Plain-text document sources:
++++++++++
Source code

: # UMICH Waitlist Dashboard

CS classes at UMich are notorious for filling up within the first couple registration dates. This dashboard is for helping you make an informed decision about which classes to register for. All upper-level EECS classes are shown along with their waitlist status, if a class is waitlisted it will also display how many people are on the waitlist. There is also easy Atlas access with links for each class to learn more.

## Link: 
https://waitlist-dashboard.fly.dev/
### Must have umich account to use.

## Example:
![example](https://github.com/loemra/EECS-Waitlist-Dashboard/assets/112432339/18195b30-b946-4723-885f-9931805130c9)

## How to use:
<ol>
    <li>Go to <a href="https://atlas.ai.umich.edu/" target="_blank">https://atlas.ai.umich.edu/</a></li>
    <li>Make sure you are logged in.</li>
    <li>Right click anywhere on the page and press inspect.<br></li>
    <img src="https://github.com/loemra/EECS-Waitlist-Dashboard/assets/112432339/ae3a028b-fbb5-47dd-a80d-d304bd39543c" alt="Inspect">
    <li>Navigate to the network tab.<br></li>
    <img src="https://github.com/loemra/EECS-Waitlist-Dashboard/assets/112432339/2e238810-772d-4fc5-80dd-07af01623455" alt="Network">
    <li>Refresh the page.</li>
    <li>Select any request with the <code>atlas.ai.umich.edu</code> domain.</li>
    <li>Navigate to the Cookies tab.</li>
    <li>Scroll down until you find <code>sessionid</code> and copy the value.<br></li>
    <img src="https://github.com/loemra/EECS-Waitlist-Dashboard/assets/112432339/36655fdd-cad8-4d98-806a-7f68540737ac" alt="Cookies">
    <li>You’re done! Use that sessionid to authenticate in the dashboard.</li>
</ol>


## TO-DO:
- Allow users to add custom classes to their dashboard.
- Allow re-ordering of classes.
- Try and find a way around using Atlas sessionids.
++++++++++
Please copy each line of the records above in which the word "Navigate" can be found.

    <li>Navigate to the network tab.<br></li>
    <li>Navigate to the Cookies tab.</li>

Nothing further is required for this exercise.